Facing disillusionment
Toldot | Genesis 25:19-28:9
I first learned about disillusionment in a park on the Lower East Side. My friends and I frequented that park daily, but few of us noted a trio of elderly men who sat on a bench nearby, engaging in heated conversations in Yiddish and Russian.
One morning, a friend and I inquired who they were and what so excited them. They told us they were “Mensheviks,” and soon educated us about a group of early communists who split from Lenin and the Bolsheviks. These were the Mensheviks (Russian for minority).
After the Russian Revolution in 1917, this minority found itself in grave danger. Many, including the park bench companions, left Russia in the early 1920s.
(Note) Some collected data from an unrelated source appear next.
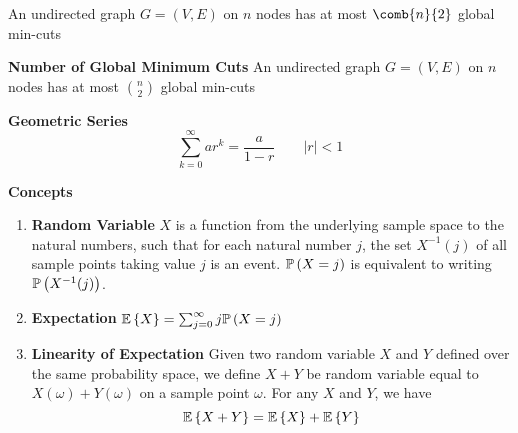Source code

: \documentclass[11pt]{article}
\begin{document}
\begin{theorem*}
    An undirected graph $G = (V,E)$ on $n$ nodes has at most $\comb{n}{2}$ global min-cuts
\end{theorem*}

\begin{defn*}
    \textbf{Number of Global Minimum Cuts} An undirected graph $G = (V,E)$ on $n$ nodes has at most $\binom{n}{2}$ global min-cuts
\end{defn*}




\begin{defn*}
    \textbf{Geometric Series} 
    \[
        \sum_{k=0}^{\infty}ar^k = \frac{a}{1-r} \qquad |r| < 1    
    \]
\end{defn*}

\begin{defn*}
    \textbf{Concepts}
    \begin{enumerate}
        \item \textbf{Random Variable} $X$ is a function from the underlying sample space to the natural numbers, such that for each natural number $j$, the set $X^{-1}(j)$ of all sample points taking value $j$ is an event. $\mathbb{P}\left( X=j \right)$ is equivalent to writing $\mathbb{P}\left( X^{-1}(j) \right)$. 
        \item \textbf{Expectation} $\mathbb{E}\left\{ X \right\} = \sum_{j=0}^{\infty} j \mathbb{P}\left( X=j \right)$
        \item \textbf{Linearity of Expectation} Given two random variable $X$ and $Y$ defined over the same probability space, we define $X+Y$ be random variable equal to $X(\omega) + Y(\omega)$ on a sample point $\omega$. For any $X$ and $Y$, we have 
        \[
            \mathbb{E}\left\{ X+Y \right\} = \mathbb{E}\left\{ X \right\} + \mathbb{E}\left\{ Y \right\}    
        \]
    \end{enumerate}
\end{defn*}

\end{document}
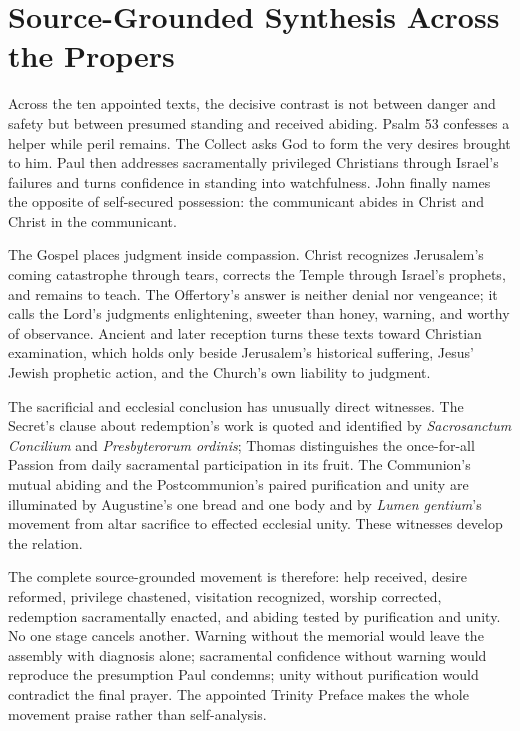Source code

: \sectionguard
\label{triptych:brief-synthesis:next}
\section*{Source-Grounded Synthesis Across the Propers}

Across the ten appointed texts, the decisive contrast is not between danger
and safety but between presumed standing and received abiding. Psalm 53
confesses a helper while peril remains. The Collect asks God to form the very
desires brought to him. Paul then addresses sacramentally privileged
Christians through Israel's failures and turns confidence in standing into
watchfulness. John finally names the opposite of self-secured possession:
the communicant abides in Christ and Christ in the communicant.

The Gospel places judgment inside compassion. Christ recognizes Jerusalem's
coming catastrophe through tears, corrects the Temple through Israel's
prophets, and remains to teach. The Offertory's answer is neither denial nor
vengeance; it calls the Lord's judgments enlightening, sweeter than honey,
warning, and worthy of observance. Ancient and later reception turns these
texts toward Christian examination, which holds only beside Jerusalem's
historical suffering, Jesus' Jewish prophetic action, and the Church's own
liability to judgment.

The sacrificial and ecclesial conclusion has unusually direct witnesses. The
Secret's clause about redemption's work is quoted and identified by
\emph{Sacrosanctum Concilium} and \emph{Presbyterorum ordinis}; Thomas
distinguishes the once-for-all Passion from daily sacramental participation in
its fruit. The Communion's mutual abiding and the Postcommunion's paired
purification and unity are illuminated by Augustine's one bread and one body
and by \emph{Lumen gentium}'s movement from altar sacrifice to effected
ecclesial unity. These witnesses develop the relation.

The complete source-grounded movement is therefore: help received, desire
reformed, privilege chastened, visitation recognized, worship corrected,
redemption sacramentally enacted, and abiding tested by purification and
unity. No one stage cancels another. Warning without the memorial would leave
the assembly with diagnosis alone; sacramental confidence without warning
would reproduce the presumption Paul condemns; unity without purification
would contradict the final prayer. The appointed Trinity Preface makes the
whole movement praise rather than self-analysis.
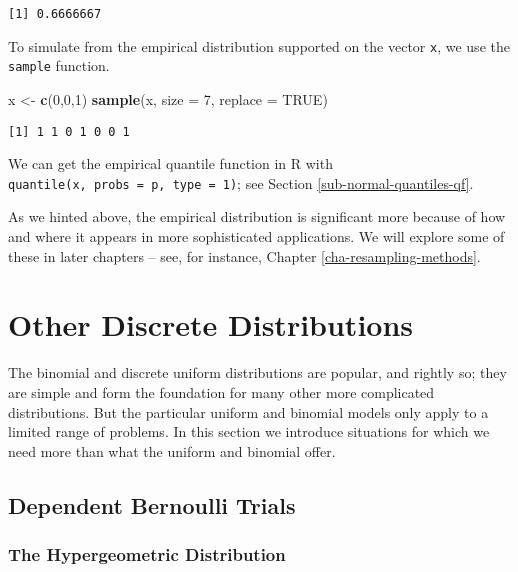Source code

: \documentclass[]{book}
\newenvironment{Shaded}{\begin{snugshade}}{\end{snugshade}}
\newcommand{\KeywordTok}[1]{\textcolor[rgb]{0.13,0.29,0.53}{\textbf{{#1}}}}
\newcommand{\DataTypeTok}[1]{\textcolor[rgb]{0.13,0.29,0.53}{{#1}}}
\newcommand{\DecValTok}[1]{\textcolor[rgb]{0.00,0.00,0.81}{{#1}}}
\newcommand{\StringTok}[1]{\textcolor[rgb]{0.31,0.60,0.02}{{#1}}}
\newcommand{\OtherTok}[1]{\textcolor[rgb]{0.56,0.35,0.01}{{#1}}}
\newcommand{\NormalTok}[1]{{#1}}
\numberwithin{equation}{chapter}
\numberwithin{figure}{chapter}
\theoremstyle{plain}
\theoremstyle{definition}
\theoremstyle{remark}
\theoremstyle{definition}
\theoremstyle{definition}
\theoremstyle{remark}
\begin{document}
\begin{verbatim}
[1] 0.6666667
\end{verbatim}

To simulate from the empirical distribution supported on the vector
\texttt{x}, we use the \texttt{sample} 
function.

\begin{Shaded}
\begin{Highlighting}[]
\NormalTok{x <-}\StringTok{ }\KeywordTok{c}\NormalTok{(}\DecValTok{0}\NormalTok{,}\DecValTok{0}\NormalTok{,}\DecValTok{1}\NormalTok{)}
\KeywordTok{sample}\NormalTok{(x, }\DataTypeTok{size =} \DecValTok{7}\NormalTok{, }\DataTypeTok{replace =} \OtherTok{TRUE}\NormalTok{)}
\end{Highlighting}
\end{Shaded}

\begin{verbatim}
[1] 1 1 0 1 0 0 1
\end{verbatim}

We can get the empirical quantile function in R with
\texttt{quantile(x,\ probs\ =\ p,\ type\ =\ 1)}; see Section
\ref{sub-normal-quantiles-qf}.

As we hinted above, the empirical distribution is significant more
because of how and where it appears in more sophisticated applications.
We will explore some of these in later chapters -- see, for instance,
Chapter \ref{cha-resampling-methods}.

\section{Other Discrete
Distributions}\label{sec-other-discrete-distributions}

The binomial and discrete uniform distributions are popular, and rightly
so; they are simple and form the foundation for many other more
complicated distributions. But the particular uniform and binomial
models only apply to a limited range of problems. In this section we
introduce situations for which we need more than what the uniform and
binomial offer.

\subsection{Dependent Bernoulli Trials}\label{sec-non-bernoulli-trials}

\subsubsection{The Hypergeometric
Distribution}\label{sub-hypergeometric-dist}
\end{document}
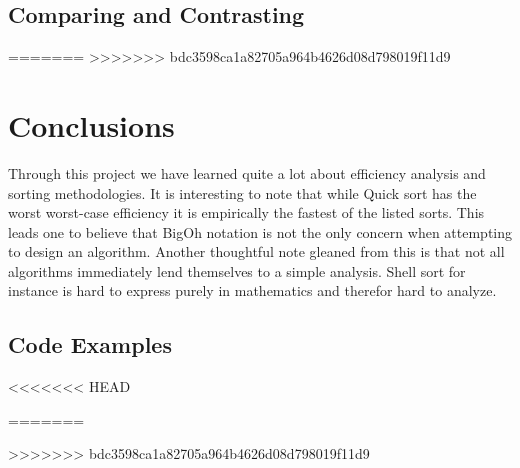\documentclass{article}
\begin{document}
   \subsection{Comparing and Contrasting}
=======
>>>>>>> bdc3598ca1a82705a964b4626d08d798019f11d9
\section{Conclusions}
Through this project we have learned quite a lot about efficiency analysis and
sorting methodologies. It is interesting to note that while Quick sort has the
worst worst-case efficiency it is empirically the fastest of the listed sorts.
This leads one to believe that BigOh notation is not the only concern when
attempting to design an algorithm. Another thoughtful note gleaned from this
is that not all algorithms immediately lend themselves to a simple analysis.
Shell sort for instance is hard to express purely in mathematics and therefor
hard to analyze.

\begin{appendices}
\section{Code Examples}



\lstset{
    language=Java
}
<<<<<<< HEAD


=======

>>>>>>> bdc3598ca1a82705a964b4626d08d798019f11d9
\end{appendices}



\end{document}
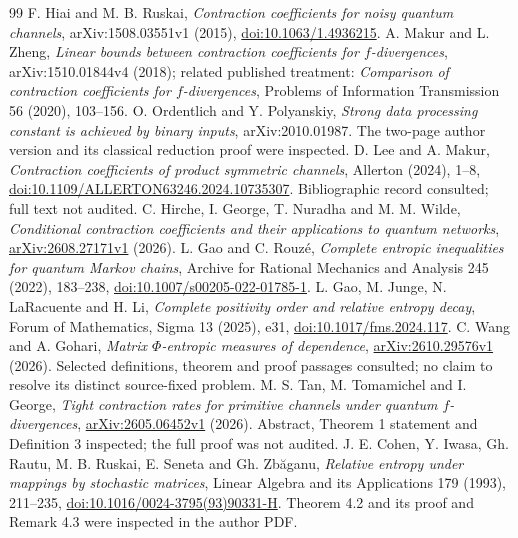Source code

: \documentclass[11pt]{article}
\theoremstyle{remark}\newtheorem{remark}[theorem]{Remark}
\begin{document}
\begin{thebibliography}{99}
 F. Hiai and M. B. Ruskai, \emph{Contraction coefficients for noisy quantum channels}, arXiv:1508.03551v1 (2015), \href{https://doi.org/10.1063/1.4936215}{doi:10.1063/1.4936215}.
 A. Makur and L. Zheng, \emph{Linear bounds between contraction coefficients for $f$-divergences}, arXiv:1510.01844v4 (2018); related published treatment: \emph{Comparison of contraction coefficients for $f$-divergences}, Problems of Information Transmission 56 (2020), 103--156.
 O. Ordentlich and Y. Polyanskiy, \emph{Strong data processing constant is achieved by binary inputs}, arXiv:2010.01987. The two-page author version and its classical reduction proof were inspected.
 D. Lee and A. Makur, \emph{Contraction coefficients of product symmetric channels}, Allerton (2024), 1--8, \href{https://doi.org/10.1109/ALLERTON63246.2024.10735307}{doi:10.1109/ALLERTON63246.2024.10735307}. Bibliographic record consulted; full text not audited.
 C. Hirche, I. George, T. Nuradha and M. M. Wilde, \emph{Conditional contraction coefficients and their applications to quantum networks}, \href{https://arxiv.org/abs/2608.27171v1}{arXiv:2608.27171v1} (2026).
 L. Gao and C. Rouz\'e, \emph{Complete entropic inequalities for quantum Markov chains}, Archive for Rational Mechanics and Analysis 245 (2022), 183--238, \href{https://doi.org/10.1007/s00205-022-01785-1}{doi:10.1007/s00205-022-01785-1}.
 L. Gao, M. Junge, N. LaRacuente and H. Li, \emph{Complete positivity order and relative entropy decay}, Forum of Mathematics, Sigma 13 (2025), e31, \href{https://doi.org/10.1017/fms.2024.117}{doi:10.1017/fms.2024.117}.
 C. Wang and A. Gohari, \emph{Matrix $\Phi$-entropic measures of dependence}, \href{https://arxiv.org/abs/2610.29576v1}{arXiv:2610.29576v1} (2026). Selected definitions, theorem and proof passages consulted; no claim to resolve its distinct source-fixed problem.
 M. S. Tan, M. Tomamichel and I. George, \emph{Tight contraction rates for primitive channels under quantum $f$-divergences}, \href{https://arxiv.org/abs/2605.06452v1}{arXiv:2605.06452v1} (2026). Abstract, Theorem 1 statement and Definition 3 inspected; the full proof was not audited.
 J. E. Cohen, Y. Iwasa, Gh. Rautu, M. B. Ruskai, E. Seneta and Gh. Zb\u aganu, \emph{Relative entropy under mappings by stochastic matrices}, Linear Algebra and its Applications 179 (1993), 211--235, \href{https://doi.org/10.1016/0024-3795(93)90331-H}{doi:10.1016/0024-3795(93)90331-H}. Theorem 4.2 and its proof and Remark 4.3 were inspected in the author PDF.

\end{thebibliography}
\end{document}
We listened for weeks to their story of youthful dreams and grand plans for changing the world. They helped overthrow the czar and anticipated a new order of freedom, peace, and equality.
Their dreams came to naught, and the utopia they envisioned turned out to be nightmarish — in short, they became disillusioned.
One of them never gave up on the dream and was certain that he would return to Russia and help lead the ultimate reform. Another, depressed, had turned to alcohol. The third abandoned his beliefs and became, of all things, a hasidic Jew.
Each experienced disillusionment, each dealt with it in his own way.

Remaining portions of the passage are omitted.